Selection of Criteria
Proposals will be evaluated by Schmidt Sciences staff and external reviewers holistically. Key considerations include:
- Research Agenda Fit. Does the proposal clearly engage with the intention behind the scientific questions and objectives in the research agenda?
- Scientific Quality and Rigor. Is the proposed work technically sound, well-motivated, and capable of producing generalizable insight?
- Potential Impact. If successful, would it materially advance the science of trustworthy AI and is there a plausible argument for why this will meaningfully reduce risks from frontier AI systems (ideally through ambitious, field-shaping contributions)?

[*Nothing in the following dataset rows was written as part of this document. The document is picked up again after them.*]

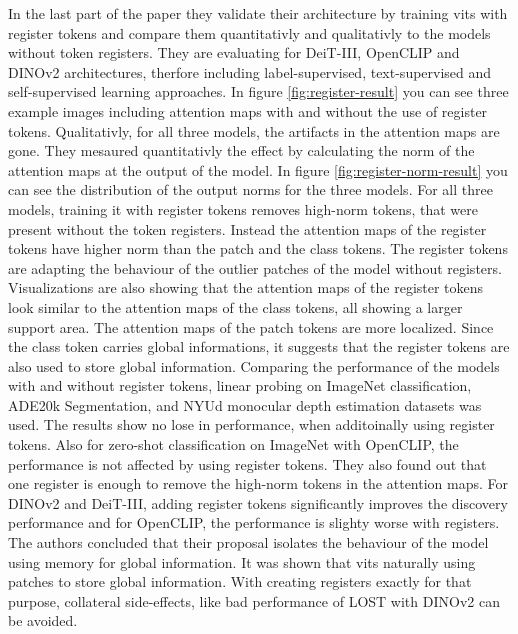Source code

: \documentclass[conference]{IEEEtran}
\begin{document}
  In the last part of the paper they validate their architecture by training \acp{vit} with register tokens and compare them  quantitativly and qualitativly to the models without token registers. They are evaluating for \mbox{DeiT-III}, \mbox{OpenCLIP} and \mbox{DINOv2} architectures, therfore including label-supervised, text-supervised and self-supervised learning approaches. In figure \ref{fig:register-result} you can see three example images including attention maps with and without the use of register tokens. Qualitativly, for all three models, the artifacts in the attention maps are gone. They mesaured quantitativly the effect by calculating the norm of the attention maps at the output of the model. In figure \ref{fig:register-norm-result} you can see the distribution of the output norms for the three models. For all three models, training it with register tokens removes high-norm tokens, that were present without the token registers. Instead the attention maps of the register tokens have  higher norm than the patch and the class tokens. The register tokens are adapting the behaviour of the outlier patches of the model without registers. Visualizations are also showing that the attention maps of the register tokens look similar to the attention maps of the class tokens, all showing a larger support area. The attention maps of the patch tokens are more localized. Since the class token carries global informations, it suggests that the register tokens are also used to store global information. 
  Comparing the performance of the models with and without register tokens, linear probing on ImageNet classification, ADE20k Segmentation, and NYUd monocular depth estimation datasets was used. The results show no lose in performance, when additoinally using register tokens. Also for zero-shot classification on ImageNet with \mbox{OpenCLIP}, the performance is not affected by using register tokens. They also found out that one register is enough to remove the high-norm tokens in the attention maps. For \mbox{DINOv2} and \mbox{DeiT-III}, adding register tokens significantly improves the discovery performance and for \mbox{OpenCLIP}, the performance is slighty worse with registers. The authors concluded that their proposal isolates the behaviour of the model using memory for global information. It was shown that \acp{vit} naturally using patches to store global information. With creating registers exactly for that purpose, collateral side-effects, like bad performance of \mbox{LOST} with \mbox{DINOv2} can be avoided.

\end{document}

- Feasibility and Scope. Is the project appropriately scoped for the requested budget and duration?
- Team Expertise. Is the team well-suited to execute the proposed work, with relevant technical expertise, sufficient capacity, and a level of time commitment commensurate with the ambition of the project?

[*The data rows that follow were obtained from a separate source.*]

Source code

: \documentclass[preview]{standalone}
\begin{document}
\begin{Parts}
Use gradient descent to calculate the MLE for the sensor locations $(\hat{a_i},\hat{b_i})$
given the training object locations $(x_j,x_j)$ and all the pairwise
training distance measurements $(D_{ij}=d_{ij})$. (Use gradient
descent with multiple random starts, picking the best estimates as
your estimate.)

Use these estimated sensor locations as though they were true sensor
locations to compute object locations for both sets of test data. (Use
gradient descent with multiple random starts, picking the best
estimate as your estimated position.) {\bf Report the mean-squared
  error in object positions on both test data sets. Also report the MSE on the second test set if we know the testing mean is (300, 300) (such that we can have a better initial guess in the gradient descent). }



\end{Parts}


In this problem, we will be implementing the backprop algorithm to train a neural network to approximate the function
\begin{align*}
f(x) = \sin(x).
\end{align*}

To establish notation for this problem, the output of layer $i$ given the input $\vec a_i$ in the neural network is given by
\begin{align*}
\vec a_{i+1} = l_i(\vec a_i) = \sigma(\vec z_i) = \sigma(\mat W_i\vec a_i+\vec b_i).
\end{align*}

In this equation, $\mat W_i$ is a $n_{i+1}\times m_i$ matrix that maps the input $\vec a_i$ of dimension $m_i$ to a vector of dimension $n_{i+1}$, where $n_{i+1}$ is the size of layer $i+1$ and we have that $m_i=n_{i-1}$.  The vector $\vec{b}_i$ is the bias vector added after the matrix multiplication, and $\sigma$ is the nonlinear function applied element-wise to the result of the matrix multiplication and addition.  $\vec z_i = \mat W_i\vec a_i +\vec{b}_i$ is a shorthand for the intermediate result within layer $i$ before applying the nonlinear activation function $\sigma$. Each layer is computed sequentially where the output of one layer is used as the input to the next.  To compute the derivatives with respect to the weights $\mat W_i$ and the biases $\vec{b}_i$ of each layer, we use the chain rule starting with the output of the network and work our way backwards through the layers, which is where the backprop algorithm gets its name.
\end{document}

- Cost Effectiveness. Is the proposed budget reasonable and well-justified given the project’s goals and planned activities?
Tiers 1 and 2 have the same selection criteria, with a higher bar for tier 2 projects.
For Tier 2, priority will be given to projects which are demonstrably a primary focus for the lead investigator(s).
Common reasons proposals are non-competitive
- Proposals lack a core focus
- Proposals suggest tools/benchmarks/evaluations without a credible validity argument (e.g., construct validity, predictive validity, robustness under optimization pressure)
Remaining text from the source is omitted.